Сферическая гроза в вакууме
16 февраля 2018По результатам, кажется, отписались уже все псковские журналисты – кину заодно и я свои несколько запоздалые пять копеек.
Не вдаваясь в подробности распределения ролей и перечисление спецэффектов, поскольку все это и так расписано в нескольких статьях, перейдем сразу к сути. Спектакль этот продуманный, цельный, красивый, с интересными решениями и собственной атмосферой. Кажется, тут есть все слагаемые успеха, но, тем не менее, что-то не складывается, не срабатывает. По моему скромному мнению, как раз сильные стороны этой постановки и не дают ей раскрыться в полной мере.
Интерпретация «Грозы», как режиссер объясняет это в интервью, начинается с того, чтобы «сбрить бороды» - избавиться от «купеческой России», очистить речь персонажей от характерных оборотов, осовременить, чтобы привести к «драматургии чеховского типа». Этот эксперимент вполне ему удается – очищенная «Гроза» не имеет уже никакого отношения к русской провинции XIX века. Казалось бы, идеальное поле для драматического конфликта, сферическая «Гроза» в вакууме.
Евгений Марчелли
Но из этой же точки начинаются и проблемы: оторванное от изначальной почвы провинциальное «темное царство» не приживается ни на какой другой. Все попытки некоторым внешним образом привязать героев и действие к современности – будь то песня «Ленинграда», костюмы, высокие каблуки или модные самокрутки, которые сворачивают и курят Катерина с Варварой – кажутся неудачными. Получается, что мир, в котором живут герои пьесы, не соотносится ни с каким образом действительности. Можно ли осуществить «Грозу» в столь непростых условиях? Попробуем проследить логику постановки.
В сущности, какая разница, существует ли мир, в котором происходит действие драмы? Это же театр, здесь любой мир можно сделать реальным. Вот только придется выпятить его детали, характерные черты, сделать рельефнее, эффектнее, ярче. Отсюда – столь тщательная проработка ролей второго плана, что каждая из них – как маленький шедевр. Благодарный зритель разрывается, не зная, кому отдать предпочтение – Кабанихе или Феклуше, Дикому или Кудряшу. Отсюда же – усиление характеров до предела, до крика, до истерики. Собственно, когда раздается первая реплика Катерины – «отчего люди не летают так, как птицы» - понимаешь, что в мире, утверждающем себя на сцене, все кроме нее – безумцы, одержимые, разрываемые подавленными желаниями.

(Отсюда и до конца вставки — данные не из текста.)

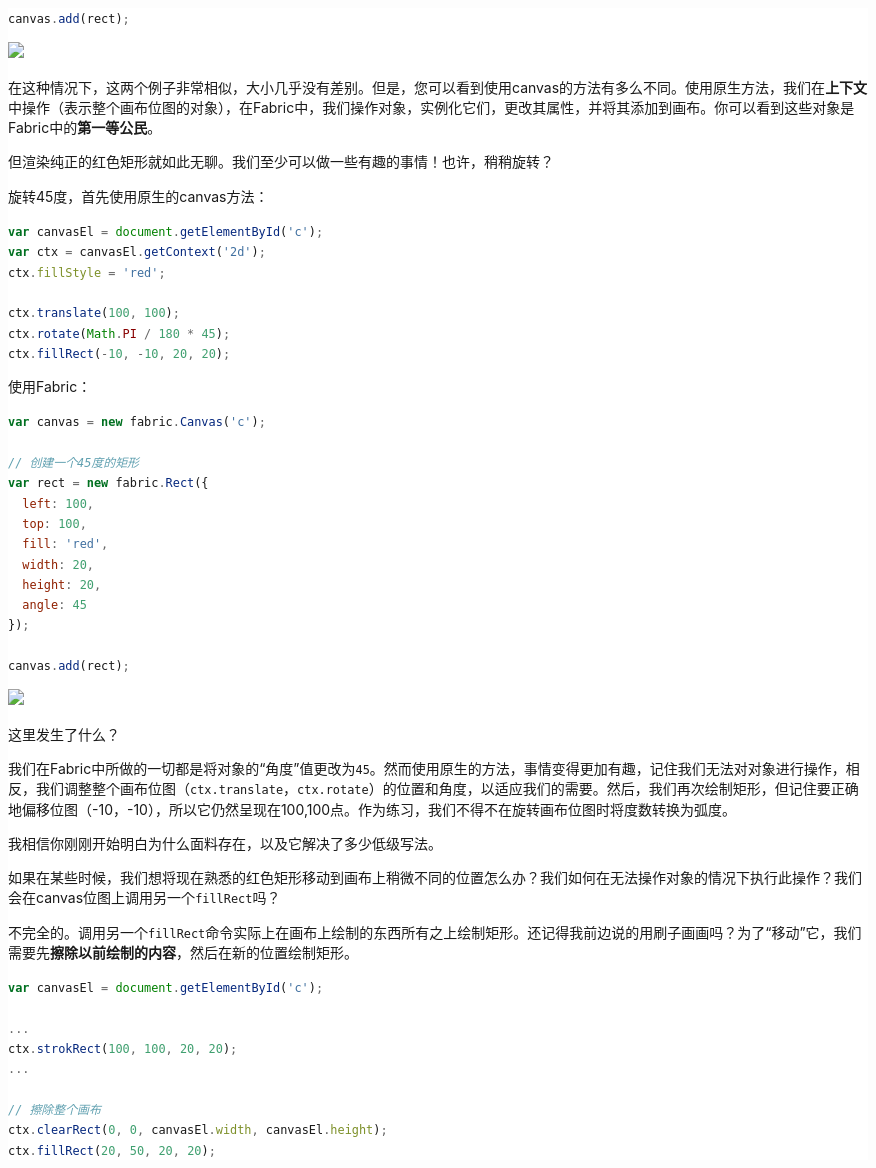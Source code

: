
 ```js
canvas.add(rect);
```

![ ](http://fabricjs.com/article_assets/1.png)

在这种情况下，这两个例子非常相似，大小几乎没有差别。但是，您可以看到使用canvas的方法有多么不同。使用原生方法，我们在**上下文**中操作（表示整个画布位图的对象），在Fabric中，我们操作对象，实例化它们，更改其属性，并将其添加到画布。你可以看到这些对象是Fabric中的**第一等公民**。

但渲染纯正的红色矩形就如此无聊。我们至少可以做一些有趣的事情！也许，稍稍旋转？

旋转45度，首先使用原生的canvas方法：

```js
var canvasEl = document.getElementById('c');
var ctx = canvasEl.getContext('2d');
ctx.fillStyle = 'red';

ctx.translate(100, 100);
ctx.rotate(Math.PI / 180 * 45);
ctx.fillRect(-10, -10, 20, 20);
```

使用Fabric：

```js
var canvas = new fabric.Canvas('c');

// 创建一个45度的矩形
var rect = new fabric.Rect({
  left: 100,
  top: 100,
  fill: 'red',
  width: 20,
  height: 20,
  angle: 45
});

canvas.add(rect);
```

![ ](http://fabricjs.com/article_assets/2.png)

这里发生了什么？

我们在Fabric中所做的一切都是将对象的“角度”值更改为```45```。然而使用原生的方法，事情变得更加有趣，记住我们无法对对象进行操作，相反，我们调整整个画布位图（```ctx.translate```，```ctx.rotate```）的位置和角度，以适应我们的需要。然后，我们再次绘制矩形，但记住要正确地偏移位图（-10，-10），所以它仍然呈现在100,100点。作为练习，我们不得不在旋转画布位图时将度数转换为弧度。

我相信你刚刚开始明白为什么面料存在，以及它解决了多少低级写法。

如果在某些时候，我们想将现在熟悉的红色矩形移动到画布上稍微不同的位置怎么办？我们如何在无法操作对象的情况下执行此操作？我们会在canvas位图上调用另一个```fillRect```吗？

不完全的。调用另一个```fillRect```命令实际上在画布上绘制的东西所有之上绘制矩形。还记得我前边说的用刷子画画吗？为了“移动”它，我们需要先**擦除以前绘制的内容**，然后在新的位置绘制矩形。

```js
var canvasEl = document.getElementById('c');

...
ctx.strokRect(100, 100, 20, 20);
...

// 擦除整个画布
ctx.clearRect(0, 0, canvasEl.width, canvasEl.height);
ctx.fillRect(20, 50, 20, 20);
```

Какое-то время впечатление это сохраняется – кажется, любой, кого Катерина втягивает в сферу своего личного пространства, вдруг приходит в себя, отрезвляется, становится похож на нормального человека. Но долго это продолжаться не может, ведь задача – в этой сумасшедшей атмосфере провести драматический конфликт. Как на этом выпуклом фоне вывести главных героев? Очевидно, они должны быть еще ярче, еще безумнее, чем все остальные; их страсти должны стать совсем запредельными.
И Катерина отбрасывает доводы рассудка и ныряет в общую круговерть – срывает строгий костюм и бросается в бассейн, и вот она уже сливается в одном дыхании с вечно окровавленным – прямо как зомби – Борисом, и вот уже у нее начинаются какие-то безумные галлюцинации с русалками. Всеобщая истерика нарастает, возгоняется, и… концовка тонет в какой-то совершенно тарантиновской уже кровище. Все чрезмерно, все напоказ, все совершается раньше времени. Два раза уже искупавшаяся Катерина даже утопиться больше не может, и просто растворяется во тьме. Финал, дальше идти некуда.
«Как бы режиссеры ни рвали жилы, чтобы вырваться из традиционной системы координат, ни разу не встречал решения, которое бы меня убеждало», - говорит Марчелли в уже цитированном интервью. Удалось ли вырваться из «традиционной системы координат» ему самому? Безусловно, да. Вот только оказалось, что вне этих координат – пространство, с размерностью больше трех, в котором не с чем себя соотнести, не на что опереться.